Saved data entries
"""

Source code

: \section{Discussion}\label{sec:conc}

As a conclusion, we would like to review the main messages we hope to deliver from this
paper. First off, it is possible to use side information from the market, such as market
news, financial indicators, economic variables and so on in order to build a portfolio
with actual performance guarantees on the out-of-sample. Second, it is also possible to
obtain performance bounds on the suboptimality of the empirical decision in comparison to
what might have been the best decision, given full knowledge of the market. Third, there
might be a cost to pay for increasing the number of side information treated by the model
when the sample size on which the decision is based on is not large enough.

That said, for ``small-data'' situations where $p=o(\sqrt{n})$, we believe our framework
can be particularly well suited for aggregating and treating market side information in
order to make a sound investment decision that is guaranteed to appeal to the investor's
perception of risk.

"""

Exercise requirements:
The data must be transcribed in full. Every word stays the same.

Answer box:
Source code

: \section{Discussion}\label{sec:conc}

As a conclusion, we would like to review the main messages we hope to deliver from this
paper. First off, it is possible to use side information from the market, such as market
news, financial indicators, economic variables and so on in order to build a portfolio
with actual performance guarantees on the out-of-sample. Second, it is also possible to
obtain performance bounds on the suboptimality of the empirical decision in comparison to
what might have been the best decision, given full knowledge of the market. Third, there
might be a cost to pay for increasing the number of side information treated by the model
when the sample size on which the decision is based on is not large enough.

That said, for ``small-data'' situations where $p=o(\sqrt{n})$, we believe our framework
can be particularly well suited for aggregating and treating market side information in
order to make a sound investment decision that is guaranteed to appeal to the investor's
perception of risk.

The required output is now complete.